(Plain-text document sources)
* * * *
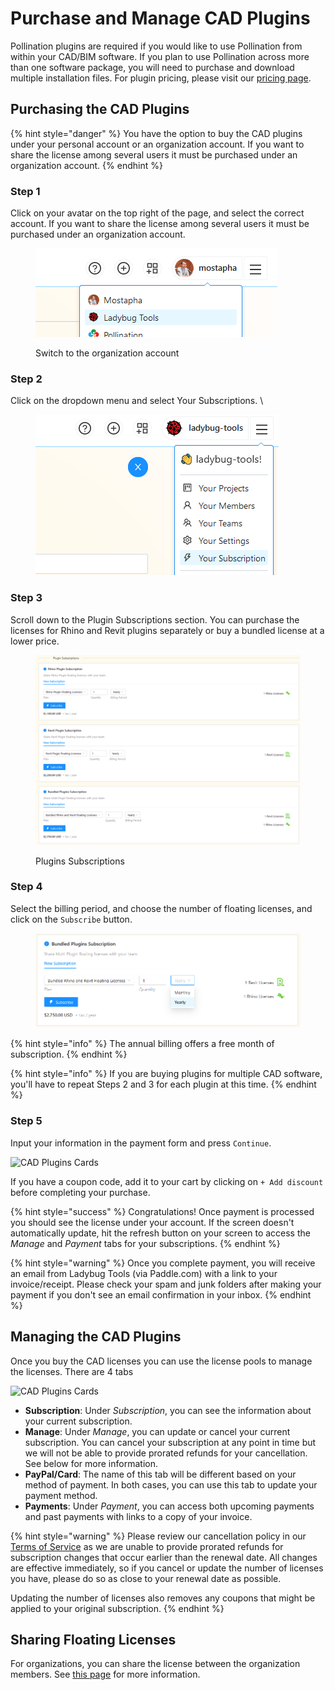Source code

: # Purchase and Manage CAD Plugins

Pollination plugins are required if you would like to use Pollination from within your CAD/BIM software. If you plan to use Pollination across more than one software package, you will need to purchase and download multiple installation files. For plugin pricing, please visit our [pricing page](https://www.pollination.cloud/pricing#cad-plugins).

## Purchasing the CAD Plugins

{% hint style="danger" %}
You have the option to buy the CAD plugins under your personal account or an organization account. If you want to share the license among several users it must be purchased under an organization account.
{% endhint %}

### Step 1

Click on your avatar on the top right of the page, and select the correct account. If you want to share the license among several users it must be purchased under an organization account.

<figure><img src="../.gitbook/assets/image (11).png" alt=""><figcaption><p>Switch to the organization account</p></figcaption></figure>

### Step 2

Click on the dropdown menu and select Your Subscriptions. \


<figure><img src="../.gitbook/assets/image (12).png" alt=""><figcaption></figcaption></figure>

### Step 3

Scroll down to the Plugin Subscriptions section. You can purchase the licenses for Rhino and Revit plugins separately or buy a bundled license at a lower price.

<figure><img src="../.gitbook/assets/image (13).png" alt=""><figcaption><p>Plugins Subscriptions</p></figcaption></figure>

### Step 4

Select the billing period, and choose the number of floating licenses, and click on the `Subscribe` button.

<figure><img src="../.gitbook/assets/image (166).png" alt=""><figcaption></figcaption></figure>

{% hint style="info" %}
The annual billing offers a free month of subscription.
{% endhint %}

{% hint style="info" %}
If you are buying plugins for multiple CAD software, you'll have to repeat Steps 2 and 3 for each plugin at this time.
{% endhint %}

### Step 5

Input your information in the payment form and press `Continue`.

![CAD Plugins Cards](../.gitbook/assets/organization-setup/buy-org-cad-plugins-3.png)

If you have a coupon code, add it to your cart by clicking on `+ Add discount` before completing your purchase.

{% hint style="success" %}
Congratulations! Once payment is processed you should see the license under your account. If the screen doesn't automatically update, hit the refresh button on your screen to access the _Manage_ and _Payment_ tabs for your subscriptions.
{% endhint %}

{% hint style="warning" %}
Once you complete payment, you will receive an email from Ladybug Tools (via Paddle.com) with a link to your invoice/receipt. Please check your spam and junk folders after making your payment if you don't see an email confirmation in your inbox.
{% endhint %}

## Managing the CAD Plugins

Once you buy the CAD licenses you can use the license pools to manage the licenses. There are 4 tabs

![CAD Plugins Cards](../.gitbook/assets/organization-setup/subscriptions-tabs.png)

* **Subscription**: Under _Subscription_, you can see the information about your current subscription.
* **Manage**: Under _Manage_, you can update or cancel your current subscription. You can cancel your subscription at any point in time but we will not be able to provide prorated refunds for your cancellation. See below for more information.
* **PayPal/Card**: The name of this tab will be different based on your method of payment. In both cases, you can use this tab to update your payment method.
* **Payments**: Under _Payment_, you can access both upcoming payments and past payments with links to a copy of your invoice.

{% hint style="warning" %}
Please review our cancellation policy in our [Terms of Service](https://www.pollination.cloud/terms-of-service) as we are unable to provide prorated refunds for subscription changes that occur earlier than the renewal date. All changes are effective immediately, so if you cancel or update the number of licenses you have, please do so as close to your renewal date as possible.

Updating the number of licenses also removes any coupons that might be applied to your original subscription.
{% endhint %}

## Sharing Floating Licenses

For organizations, you can share the license between the organization members. See [this page](manage-license-pool.md) for more information.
* * * *
EXERCISE REQUIREMENTS: If a record holds a picture, leave the picture out, but repeat every line exactly.

EXERCISE RESPONSE:
Source code

: # Purchase and Manage CAD Plugins

Pollination plugins are required if you would like to use Pollination from within your CAD/BIM software. If you plan to use Pollination across more than one software package, you will need to purchase and download multiple installation files. For plugin pricing, please visit our [pricing page](https://www.pollination.cloud/pricing#cad-plugins).

## Purchasing the CAD Plugins

{% hint style="danger" %}
You have the option to buy the CAD plugins under your personal account or an organization account. If you want to share the license among several users it must be purchased under an organization account.
{% endhint %}

### Step 1

Click on your avatar on the top right of the page, and select the correct account. If you want to share the license among several users it must be purchased under an organization account.

<figure><img src="../.gitbook/assets/image (11).png" alt=""><figcaption><p>Switch to the organization account</p></figcaption></figure>

### Step 2

Click on the dropdown menu and select Your Subscriptions. \


<figure><img src="../.gitbook/assets/image (12).png" alt=""><figcaption></figcaption></figure>

### Step 3

Scroll down to the Plugin Subscriptions section. You can purchase the licenses for Rhino and Revit plugins separately or buy a bundled license at a lower price.

<figure><img src="../.gitbook/assets/image (13).png" alt=""><figcaption><p>Plugins Subscriptions</p></figcaption></figure>

### Step 4

Select the billing period, and choose the number of floating licenses, and click on the `Subscribe` button.

<figure><img src="../.gitbook/assets/image (166).png" alt=""><figcaption></figcaption></figure>

{% hint style="info" %}
The annual billing offers a free month of subscription.
{% endhint %}

{% hint style="info" %}
If you are buying plugins for multiple CAD software, you'll have to repeat Steps 2 and 3 for each plugin at this time.
{% endhint %}

### Step 5

Input your information in the payment form and press `Continue`.

![CAD Plugins Cards](../.gitbook/assets/organization-setup/buy-org-cad-plugins-3.png)

If you have a coupon code, add it to your cart by clicking on `+ Add discount` before completing your purchase.

{% hint style="success" %}
Congratulations! Once payment is processed you should see the license under your account. If the screen doesn't automatically update, hit the refresh button on your screen to access the _Manage_ and _Payment_ tabs for your subscriptions.
{% endhint %}

{% hint style="warning" %}
Once you complete payment, you will receive an email from Ladybug Tools (via Paddle.com) with a link to your invoice/receipt. Please check your spam and junk folders after making your payment if you don't see an email confirmation in your inbox.
{% endhint %}

## Managing the CAD Plugins

Once you buy the CAD licenses you can use the license pools to manage the licenses. There are 4 tabs

![CAD Plugins Cards](../.gitbook/assets/organization-setup/subscriptions-tabs.png)

* **Subscription**: Under _Subscription_, you can see the information about your current subscription.
* **Manage**: Under _Manage_, you can update or cancel your current subscription. You can cancel your subscription at any point in time but we will not be able to provide prorated refunds for your cancellation. See below for more information.
* **PayPal/Card**: The name of this tab will be different based on your method of payment. In both cases, you can use this tab to update your payment method.
* **Payments**: Under _Payment_, you can access both upcoming payments and past payments with links to a copy of your invoice.

{% hint style="warning" %}
Please review our cancellation policy in our [Terms of Service](https://www.pollination.cloud/terms-of-service) as we are unable to provide prorated refunds for subscription changes that occur earlier than the renewal date. All changes are effective immediately, so if you cancel or update the number of licenses you have, please do so as close to your renewal date as possible.

Updating the number of licenses also removes any coupons that might be applied to your original subscription.
{% endhint %}

## Sharing Floating Licenses

For organizations, you can share the license between the organization members. See [this page](manage-license-pool.md) for more information.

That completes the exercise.